» Entries taken from a collection
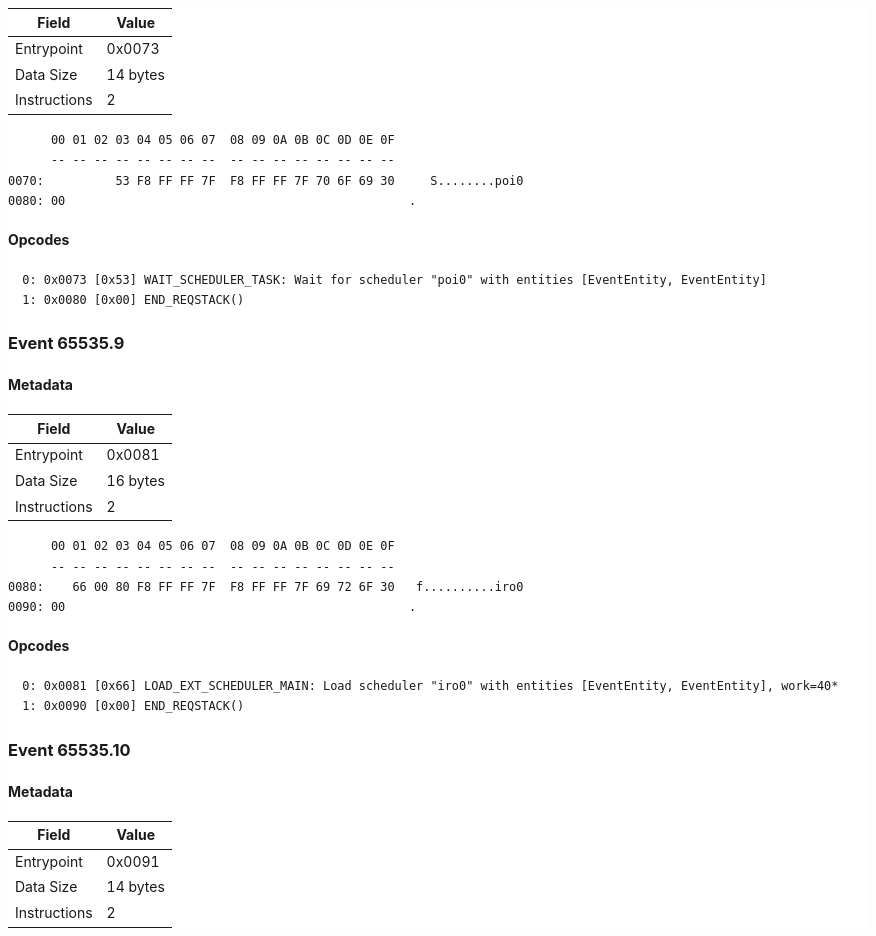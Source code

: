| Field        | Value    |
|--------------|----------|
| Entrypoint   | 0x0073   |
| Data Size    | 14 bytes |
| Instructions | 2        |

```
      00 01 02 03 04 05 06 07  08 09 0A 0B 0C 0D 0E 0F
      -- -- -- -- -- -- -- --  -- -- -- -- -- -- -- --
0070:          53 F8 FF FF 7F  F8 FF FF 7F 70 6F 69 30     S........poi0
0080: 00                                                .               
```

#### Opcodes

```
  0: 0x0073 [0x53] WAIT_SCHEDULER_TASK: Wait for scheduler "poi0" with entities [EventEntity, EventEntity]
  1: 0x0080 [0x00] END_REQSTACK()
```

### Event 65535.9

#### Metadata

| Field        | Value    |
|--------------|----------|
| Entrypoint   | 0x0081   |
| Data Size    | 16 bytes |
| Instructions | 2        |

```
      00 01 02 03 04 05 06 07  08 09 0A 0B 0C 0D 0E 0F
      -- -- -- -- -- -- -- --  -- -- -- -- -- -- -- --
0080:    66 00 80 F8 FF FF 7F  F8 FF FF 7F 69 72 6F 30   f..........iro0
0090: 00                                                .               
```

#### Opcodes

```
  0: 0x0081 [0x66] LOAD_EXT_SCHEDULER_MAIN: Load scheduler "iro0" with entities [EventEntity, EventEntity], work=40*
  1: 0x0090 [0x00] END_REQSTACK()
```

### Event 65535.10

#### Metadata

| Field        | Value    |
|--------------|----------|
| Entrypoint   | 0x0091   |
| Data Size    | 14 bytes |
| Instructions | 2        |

...

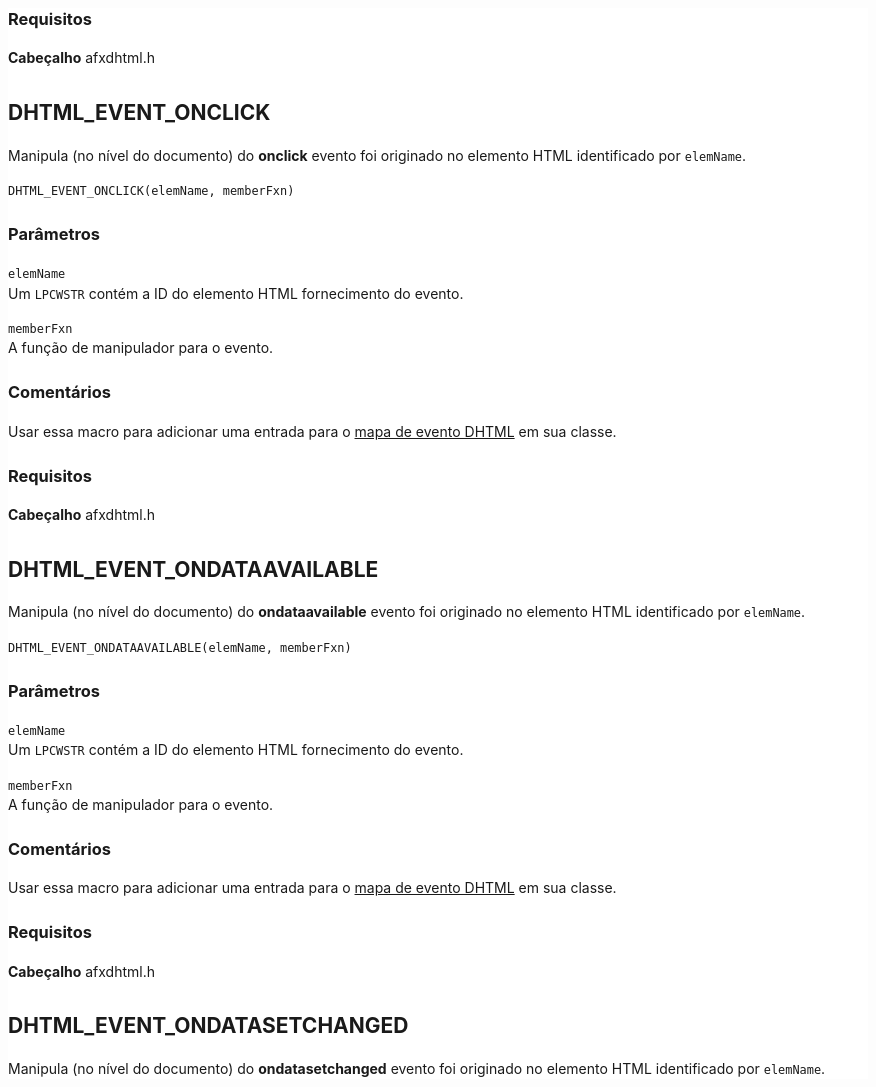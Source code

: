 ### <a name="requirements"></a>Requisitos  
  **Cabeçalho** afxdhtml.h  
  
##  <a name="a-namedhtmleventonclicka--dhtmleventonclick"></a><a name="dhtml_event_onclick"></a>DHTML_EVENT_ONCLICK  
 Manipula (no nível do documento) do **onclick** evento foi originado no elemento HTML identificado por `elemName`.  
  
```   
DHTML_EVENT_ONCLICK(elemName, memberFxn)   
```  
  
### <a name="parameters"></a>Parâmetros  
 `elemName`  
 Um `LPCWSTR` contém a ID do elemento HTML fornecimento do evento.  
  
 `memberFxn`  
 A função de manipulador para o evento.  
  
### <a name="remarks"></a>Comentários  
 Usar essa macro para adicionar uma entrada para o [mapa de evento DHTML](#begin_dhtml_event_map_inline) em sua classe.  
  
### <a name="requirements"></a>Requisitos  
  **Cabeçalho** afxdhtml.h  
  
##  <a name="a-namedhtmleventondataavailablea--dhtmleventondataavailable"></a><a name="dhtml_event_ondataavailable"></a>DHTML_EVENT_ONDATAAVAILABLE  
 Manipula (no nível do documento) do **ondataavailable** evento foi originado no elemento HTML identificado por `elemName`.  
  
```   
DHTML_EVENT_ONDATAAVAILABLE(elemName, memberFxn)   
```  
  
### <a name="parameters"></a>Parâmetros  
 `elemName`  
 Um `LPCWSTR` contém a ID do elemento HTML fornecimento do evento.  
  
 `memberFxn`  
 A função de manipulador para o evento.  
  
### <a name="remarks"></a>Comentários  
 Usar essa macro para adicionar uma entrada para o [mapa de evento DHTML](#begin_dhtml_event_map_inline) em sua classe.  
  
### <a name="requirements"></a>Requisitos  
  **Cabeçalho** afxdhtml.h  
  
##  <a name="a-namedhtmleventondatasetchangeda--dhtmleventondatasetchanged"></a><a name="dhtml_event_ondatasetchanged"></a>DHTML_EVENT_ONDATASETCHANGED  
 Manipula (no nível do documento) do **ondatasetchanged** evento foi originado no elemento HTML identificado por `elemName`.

» WORK INSTRUCTION
Search each line of the data above for "elemento", and copy the lines where it occurs.

» OUTPUT BELOW
 Manipula (no nível do documento) do **onclick** evento foi originado no elemento HTML identificado por `elemName`.  
 Um `LPCWSTR` contém a ID do elemento HTML fornecimento do evento.  
 Manipula (no nível do documento) do **ondataavailable** evento foi originado no elemento HTML identificado por `elemName`.  
 Um `LPCWSTR` contém a ID do elemento HTML fornecimento do evento.  
 Manipula (no nível do documento) do **ondatasetchanged** evento foi originado no elemento HTML identificado por `elemName`.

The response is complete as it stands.